*** Opening of Material shown ***

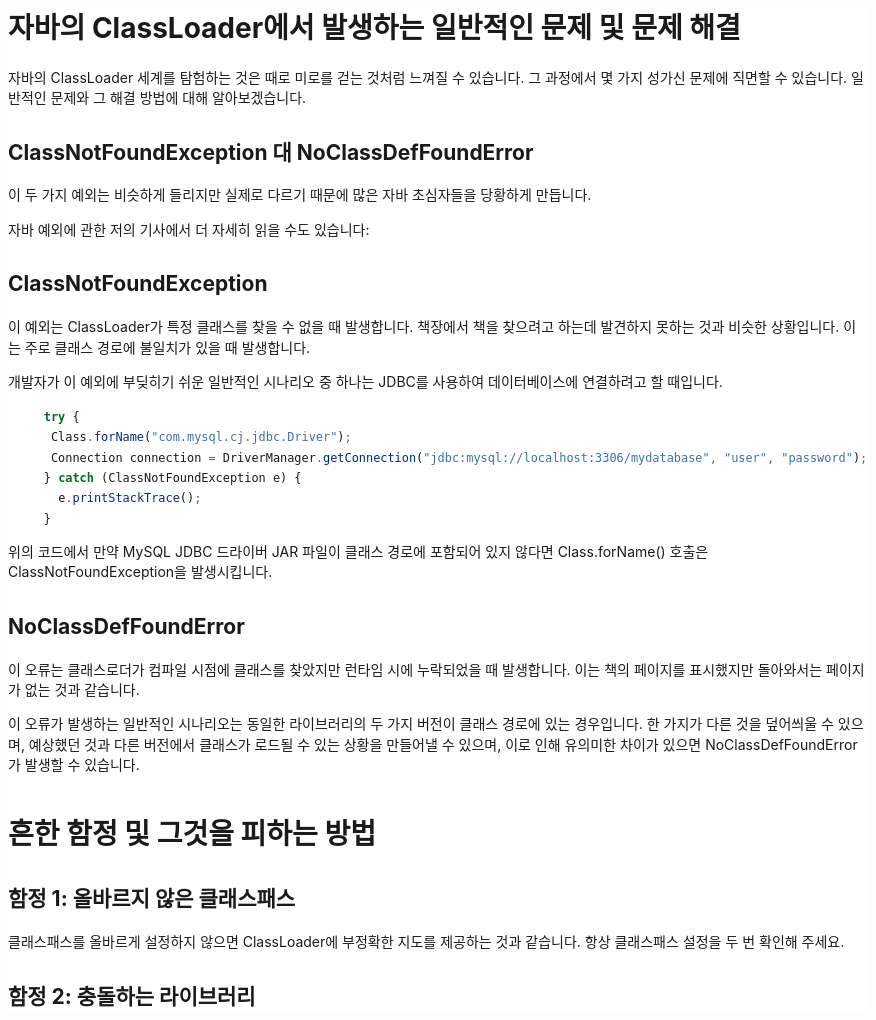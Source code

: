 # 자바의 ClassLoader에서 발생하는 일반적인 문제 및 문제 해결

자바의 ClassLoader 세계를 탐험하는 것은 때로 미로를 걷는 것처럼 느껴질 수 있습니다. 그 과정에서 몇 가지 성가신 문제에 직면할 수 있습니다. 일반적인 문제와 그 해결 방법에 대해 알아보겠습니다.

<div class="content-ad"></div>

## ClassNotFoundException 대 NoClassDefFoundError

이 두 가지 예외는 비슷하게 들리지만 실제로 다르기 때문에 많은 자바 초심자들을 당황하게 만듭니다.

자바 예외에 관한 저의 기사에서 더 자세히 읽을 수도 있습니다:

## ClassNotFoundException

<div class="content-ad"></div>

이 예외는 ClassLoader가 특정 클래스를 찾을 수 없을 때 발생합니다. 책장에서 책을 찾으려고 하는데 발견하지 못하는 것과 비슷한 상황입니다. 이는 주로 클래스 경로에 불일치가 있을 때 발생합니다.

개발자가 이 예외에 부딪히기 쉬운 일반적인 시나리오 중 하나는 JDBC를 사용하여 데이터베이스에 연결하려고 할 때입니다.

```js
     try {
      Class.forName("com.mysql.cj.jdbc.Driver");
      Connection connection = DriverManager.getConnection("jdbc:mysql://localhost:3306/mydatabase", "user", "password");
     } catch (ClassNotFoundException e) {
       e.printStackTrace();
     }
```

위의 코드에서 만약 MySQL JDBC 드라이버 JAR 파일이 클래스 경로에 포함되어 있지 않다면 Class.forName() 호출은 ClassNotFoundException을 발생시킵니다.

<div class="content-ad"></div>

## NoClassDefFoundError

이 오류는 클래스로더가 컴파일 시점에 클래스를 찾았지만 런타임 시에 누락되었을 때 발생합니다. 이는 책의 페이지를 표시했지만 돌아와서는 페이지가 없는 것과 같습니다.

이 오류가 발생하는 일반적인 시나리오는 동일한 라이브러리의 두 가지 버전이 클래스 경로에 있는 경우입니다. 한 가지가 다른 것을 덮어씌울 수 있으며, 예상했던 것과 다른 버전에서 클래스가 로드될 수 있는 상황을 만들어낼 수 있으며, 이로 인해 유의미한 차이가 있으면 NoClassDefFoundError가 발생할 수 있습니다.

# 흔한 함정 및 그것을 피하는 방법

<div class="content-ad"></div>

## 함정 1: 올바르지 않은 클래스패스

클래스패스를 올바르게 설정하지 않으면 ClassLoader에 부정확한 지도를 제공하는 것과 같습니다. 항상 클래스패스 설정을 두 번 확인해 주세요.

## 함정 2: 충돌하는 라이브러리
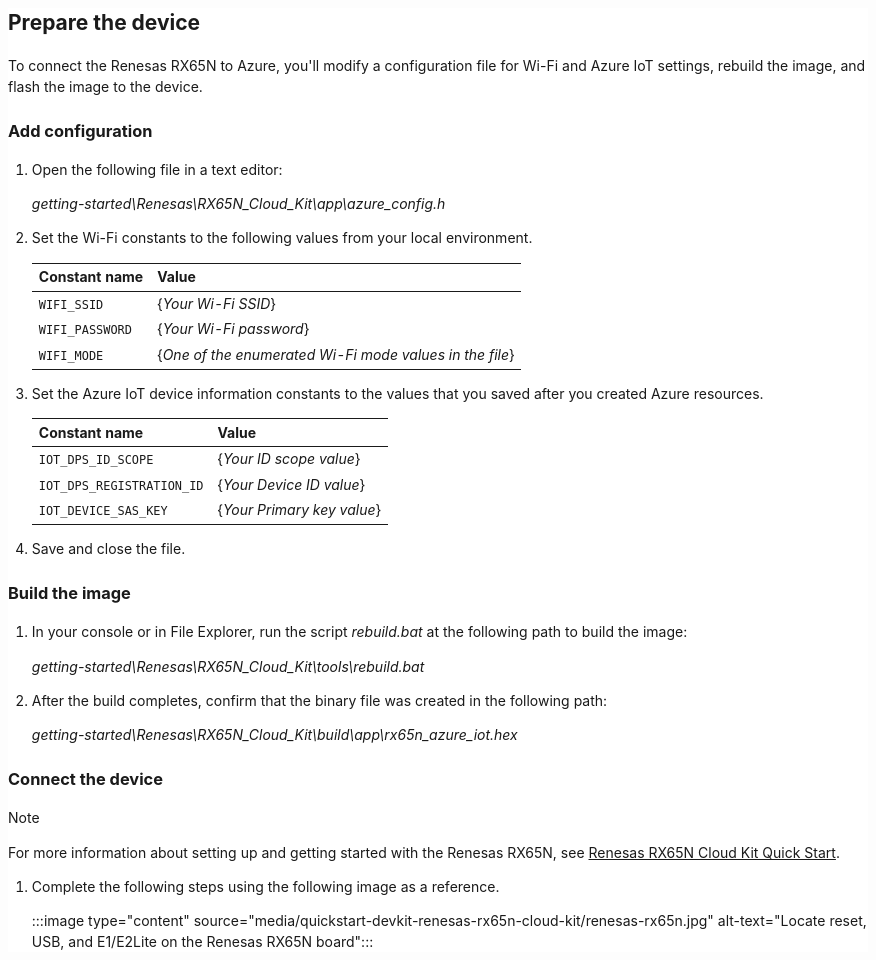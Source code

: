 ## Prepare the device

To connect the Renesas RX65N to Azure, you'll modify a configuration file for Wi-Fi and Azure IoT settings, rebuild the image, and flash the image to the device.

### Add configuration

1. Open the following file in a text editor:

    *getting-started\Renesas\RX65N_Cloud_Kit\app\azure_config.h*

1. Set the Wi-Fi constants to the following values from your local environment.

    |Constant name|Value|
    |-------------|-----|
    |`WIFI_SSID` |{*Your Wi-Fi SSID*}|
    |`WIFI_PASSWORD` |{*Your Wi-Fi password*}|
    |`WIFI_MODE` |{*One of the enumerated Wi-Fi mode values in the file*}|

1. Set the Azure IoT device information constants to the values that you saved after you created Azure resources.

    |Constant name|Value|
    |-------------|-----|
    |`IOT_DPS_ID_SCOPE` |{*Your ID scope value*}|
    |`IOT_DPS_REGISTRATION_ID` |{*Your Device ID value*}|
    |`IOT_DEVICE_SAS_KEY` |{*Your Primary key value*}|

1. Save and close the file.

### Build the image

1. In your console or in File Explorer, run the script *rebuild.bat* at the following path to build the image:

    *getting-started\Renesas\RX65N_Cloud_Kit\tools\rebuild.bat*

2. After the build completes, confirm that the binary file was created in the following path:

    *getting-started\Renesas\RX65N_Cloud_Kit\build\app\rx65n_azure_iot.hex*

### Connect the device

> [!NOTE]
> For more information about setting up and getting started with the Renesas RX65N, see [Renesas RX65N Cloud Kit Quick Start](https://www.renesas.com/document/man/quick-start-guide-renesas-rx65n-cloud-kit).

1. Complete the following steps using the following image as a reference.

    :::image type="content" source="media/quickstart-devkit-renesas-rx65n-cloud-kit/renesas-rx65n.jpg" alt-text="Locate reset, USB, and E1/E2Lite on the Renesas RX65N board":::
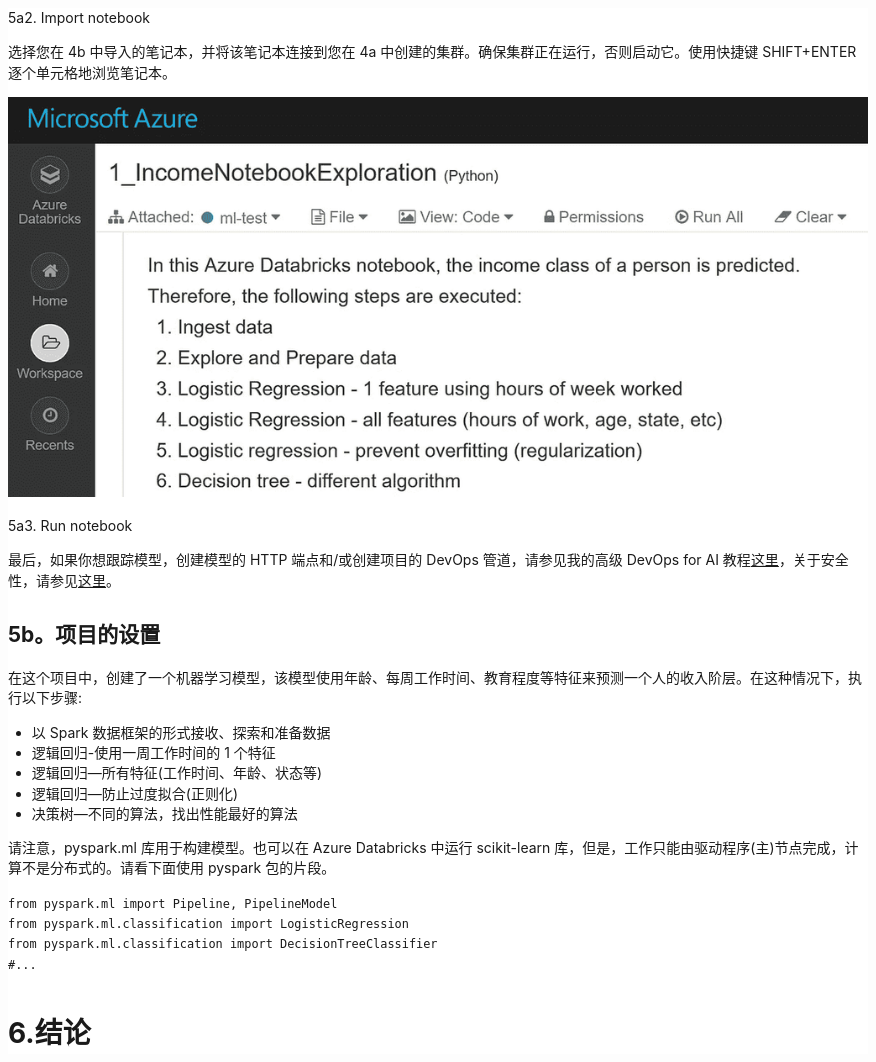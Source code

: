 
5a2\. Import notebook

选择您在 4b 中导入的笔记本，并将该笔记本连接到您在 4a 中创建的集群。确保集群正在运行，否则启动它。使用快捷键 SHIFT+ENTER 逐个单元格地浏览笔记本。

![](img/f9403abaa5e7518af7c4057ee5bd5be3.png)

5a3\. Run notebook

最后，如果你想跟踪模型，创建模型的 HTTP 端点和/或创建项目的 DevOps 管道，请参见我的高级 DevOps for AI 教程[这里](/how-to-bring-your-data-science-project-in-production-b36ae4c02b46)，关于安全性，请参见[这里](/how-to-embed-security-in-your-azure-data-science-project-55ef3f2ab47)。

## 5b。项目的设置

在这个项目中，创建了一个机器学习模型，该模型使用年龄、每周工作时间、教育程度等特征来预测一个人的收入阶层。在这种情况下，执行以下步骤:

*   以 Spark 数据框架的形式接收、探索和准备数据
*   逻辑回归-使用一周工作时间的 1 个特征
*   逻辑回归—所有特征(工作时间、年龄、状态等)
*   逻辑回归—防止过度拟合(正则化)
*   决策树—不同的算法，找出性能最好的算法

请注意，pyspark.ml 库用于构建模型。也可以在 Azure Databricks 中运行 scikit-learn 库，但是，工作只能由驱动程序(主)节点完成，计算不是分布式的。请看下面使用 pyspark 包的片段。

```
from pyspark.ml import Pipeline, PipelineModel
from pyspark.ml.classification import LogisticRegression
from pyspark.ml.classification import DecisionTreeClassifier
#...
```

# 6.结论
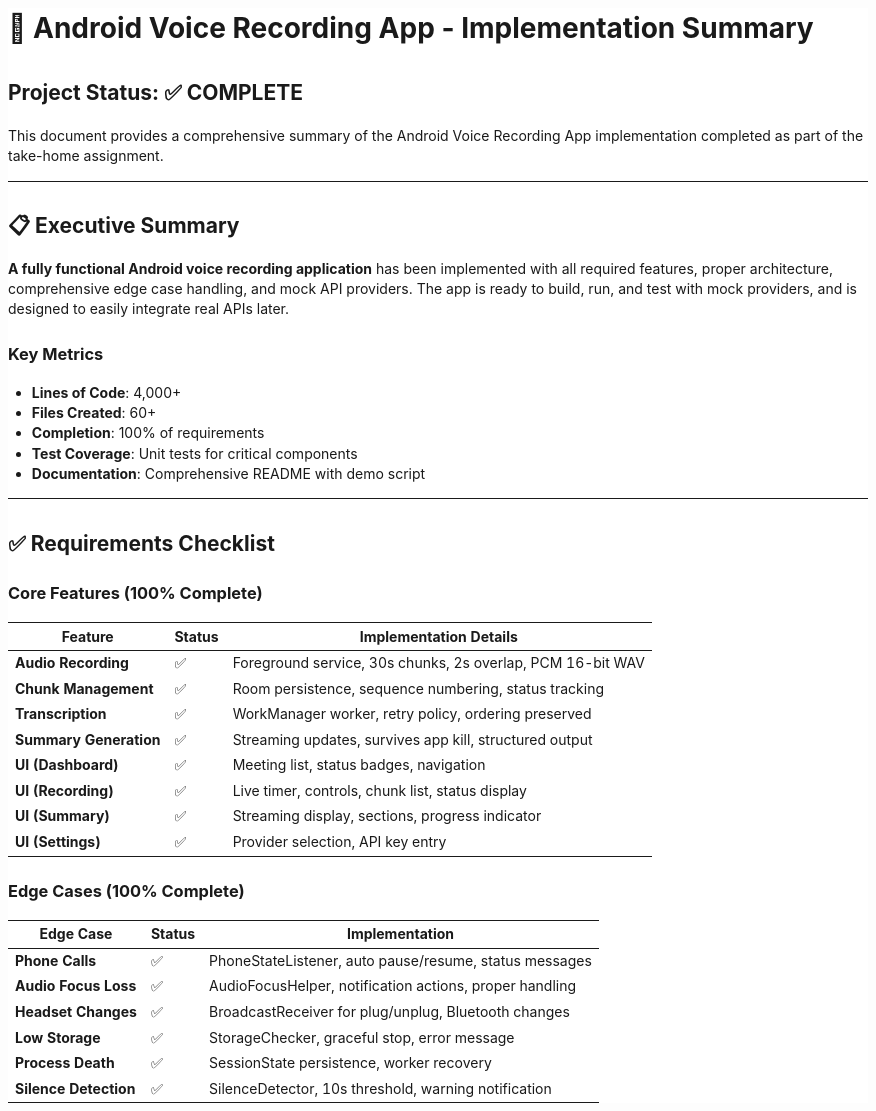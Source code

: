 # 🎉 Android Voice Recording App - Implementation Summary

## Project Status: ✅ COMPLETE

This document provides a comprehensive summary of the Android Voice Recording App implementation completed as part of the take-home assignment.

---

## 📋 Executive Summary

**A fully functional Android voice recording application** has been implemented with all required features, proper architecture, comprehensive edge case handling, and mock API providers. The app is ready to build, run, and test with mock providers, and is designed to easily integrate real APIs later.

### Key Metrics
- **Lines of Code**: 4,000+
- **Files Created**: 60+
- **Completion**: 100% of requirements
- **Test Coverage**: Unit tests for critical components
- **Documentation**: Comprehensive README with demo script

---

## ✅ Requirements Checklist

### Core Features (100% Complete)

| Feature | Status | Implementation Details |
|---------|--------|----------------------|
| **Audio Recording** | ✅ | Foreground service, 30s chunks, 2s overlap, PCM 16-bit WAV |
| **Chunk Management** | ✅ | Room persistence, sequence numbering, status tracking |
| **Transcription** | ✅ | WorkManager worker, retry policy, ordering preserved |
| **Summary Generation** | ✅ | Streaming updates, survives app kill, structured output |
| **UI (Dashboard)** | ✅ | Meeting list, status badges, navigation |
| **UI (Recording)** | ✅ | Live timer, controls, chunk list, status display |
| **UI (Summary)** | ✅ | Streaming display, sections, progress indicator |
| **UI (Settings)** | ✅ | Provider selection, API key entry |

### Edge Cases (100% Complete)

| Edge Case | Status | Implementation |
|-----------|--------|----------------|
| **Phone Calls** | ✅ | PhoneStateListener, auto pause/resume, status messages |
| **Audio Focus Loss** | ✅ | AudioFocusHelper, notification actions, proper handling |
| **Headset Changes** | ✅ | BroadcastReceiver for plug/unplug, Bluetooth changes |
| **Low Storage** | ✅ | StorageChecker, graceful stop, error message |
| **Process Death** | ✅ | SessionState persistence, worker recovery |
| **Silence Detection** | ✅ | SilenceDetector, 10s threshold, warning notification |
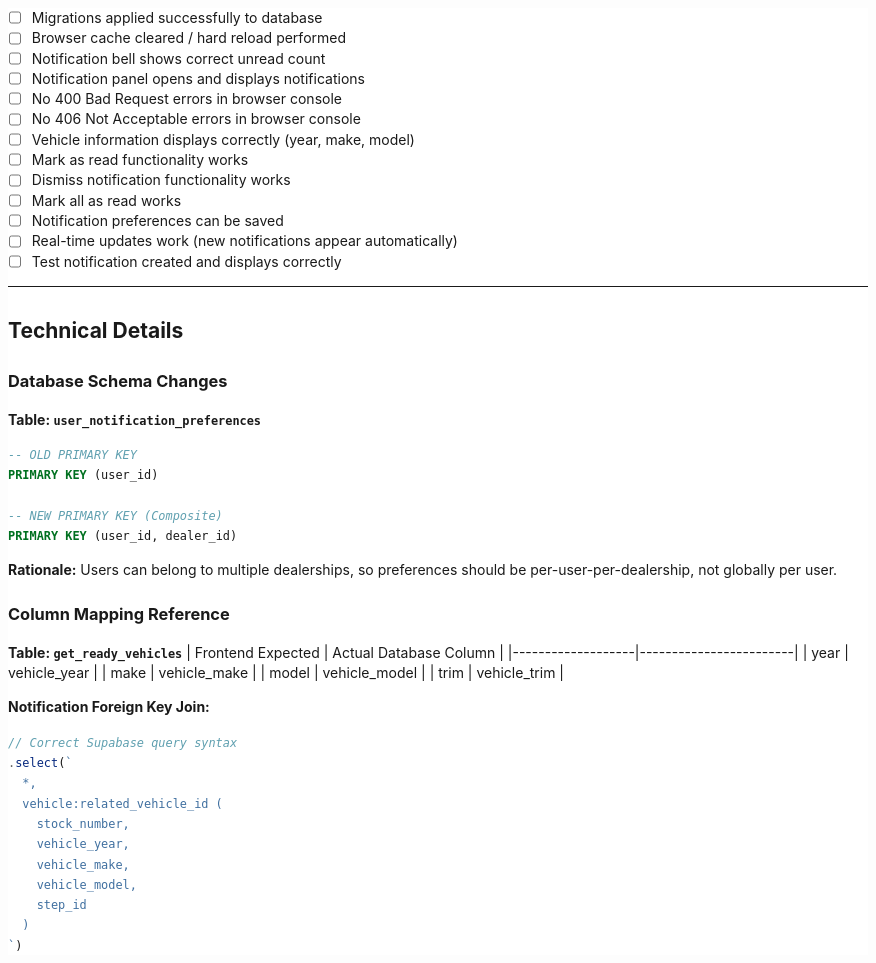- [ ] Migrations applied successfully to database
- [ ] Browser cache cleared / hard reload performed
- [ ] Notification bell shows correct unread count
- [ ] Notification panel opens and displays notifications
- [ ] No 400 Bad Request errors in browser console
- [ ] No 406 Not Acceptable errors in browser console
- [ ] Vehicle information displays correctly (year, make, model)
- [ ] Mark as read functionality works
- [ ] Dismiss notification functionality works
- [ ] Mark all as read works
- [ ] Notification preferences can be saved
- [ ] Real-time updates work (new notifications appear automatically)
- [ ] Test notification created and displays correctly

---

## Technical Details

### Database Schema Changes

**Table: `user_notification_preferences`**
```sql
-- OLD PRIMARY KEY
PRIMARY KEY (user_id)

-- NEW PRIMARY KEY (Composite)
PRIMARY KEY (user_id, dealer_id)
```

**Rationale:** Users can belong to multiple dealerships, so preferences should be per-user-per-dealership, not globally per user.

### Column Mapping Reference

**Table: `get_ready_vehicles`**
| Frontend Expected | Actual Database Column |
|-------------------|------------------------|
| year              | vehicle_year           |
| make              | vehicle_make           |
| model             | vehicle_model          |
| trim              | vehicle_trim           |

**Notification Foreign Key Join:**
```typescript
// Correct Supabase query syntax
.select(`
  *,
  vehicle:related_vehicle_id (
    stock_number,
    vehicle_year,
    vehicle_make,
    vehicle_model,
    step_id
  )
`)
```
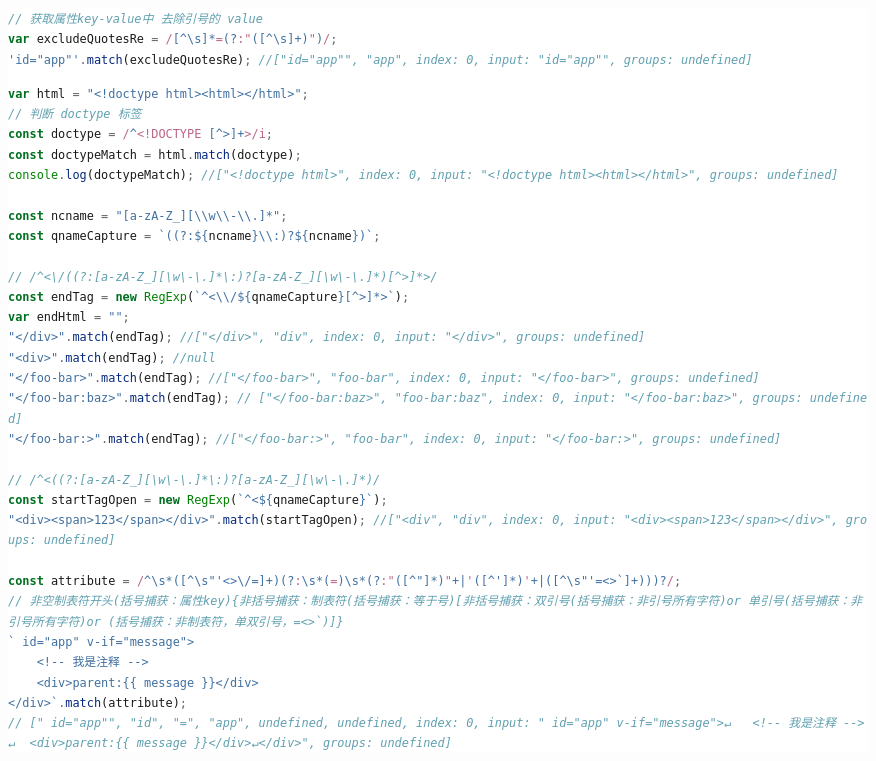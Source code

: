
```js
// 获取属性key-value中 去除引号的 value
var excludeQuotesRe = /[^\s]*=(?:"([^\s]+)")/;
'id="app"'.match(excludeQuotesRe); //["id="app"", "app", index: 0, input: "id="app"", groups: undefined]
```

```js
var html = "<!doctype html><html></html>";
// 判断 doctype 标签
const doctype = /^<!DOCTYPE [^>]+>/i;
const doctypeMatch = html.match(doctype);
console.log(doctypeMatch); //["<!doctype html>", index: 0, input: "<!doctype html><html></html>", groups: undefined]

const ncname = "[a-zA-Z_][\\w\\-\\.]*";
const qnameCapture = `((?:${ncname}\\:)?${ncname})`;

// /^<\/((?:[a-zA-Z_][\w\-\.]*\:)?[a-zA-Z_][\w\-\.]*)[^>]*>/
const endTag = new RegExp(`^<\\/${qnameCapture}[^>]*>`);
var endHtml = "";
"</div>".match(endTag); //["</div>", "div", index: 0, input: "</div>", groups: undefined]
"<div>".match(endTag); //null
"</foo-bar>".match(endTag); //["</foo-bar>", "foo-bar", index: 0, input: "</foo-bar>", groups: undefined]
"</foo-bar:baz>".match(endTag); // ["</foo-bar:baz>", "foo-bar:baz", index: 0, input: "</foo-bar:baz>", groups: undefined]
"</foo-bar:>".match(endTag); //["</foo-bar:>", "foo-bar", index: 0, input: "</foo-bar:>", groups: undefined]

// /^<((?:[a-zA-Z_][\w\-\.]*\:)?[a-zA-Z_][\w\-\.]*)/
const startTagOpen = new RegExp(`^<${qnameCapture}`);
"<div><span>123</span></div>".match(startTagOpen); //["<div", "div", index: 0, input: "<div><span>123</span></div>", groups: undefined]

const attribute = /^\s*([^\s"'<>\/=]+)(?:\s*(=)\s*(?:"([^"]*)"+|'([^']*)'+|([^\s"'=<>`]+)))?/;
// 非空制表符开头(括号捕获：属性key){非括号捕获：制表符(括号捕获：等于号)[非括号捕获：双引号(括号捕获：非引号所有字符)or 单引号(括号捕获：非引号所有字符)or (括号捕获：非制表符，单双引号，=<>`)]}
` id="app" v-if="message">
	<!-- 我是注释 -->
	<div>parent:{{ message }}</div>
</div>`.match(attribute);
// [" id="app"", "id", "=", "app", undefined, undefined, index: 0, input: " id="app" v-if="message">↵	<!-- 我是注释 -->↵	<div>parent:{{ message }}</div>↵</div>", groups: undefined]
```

*** Close of Material shown ***

**Description of the task**
Only one part of the material above is to be transcribed, namely the lines starting with the line that has "## 📋 Executive Summary" and going on through the line that has "### Key Metrics", exactly as they stand.

**Solved exercise**
## 📋 Executive Summary

**A fully functional Android voice recording application** has been implemented with all required features, proper architecture, comprehensive edge case handling, and mock API providers. The app is ready to build, run, and test with mock providers, and is designed to easily integrate real APIs later.

### Key Metrics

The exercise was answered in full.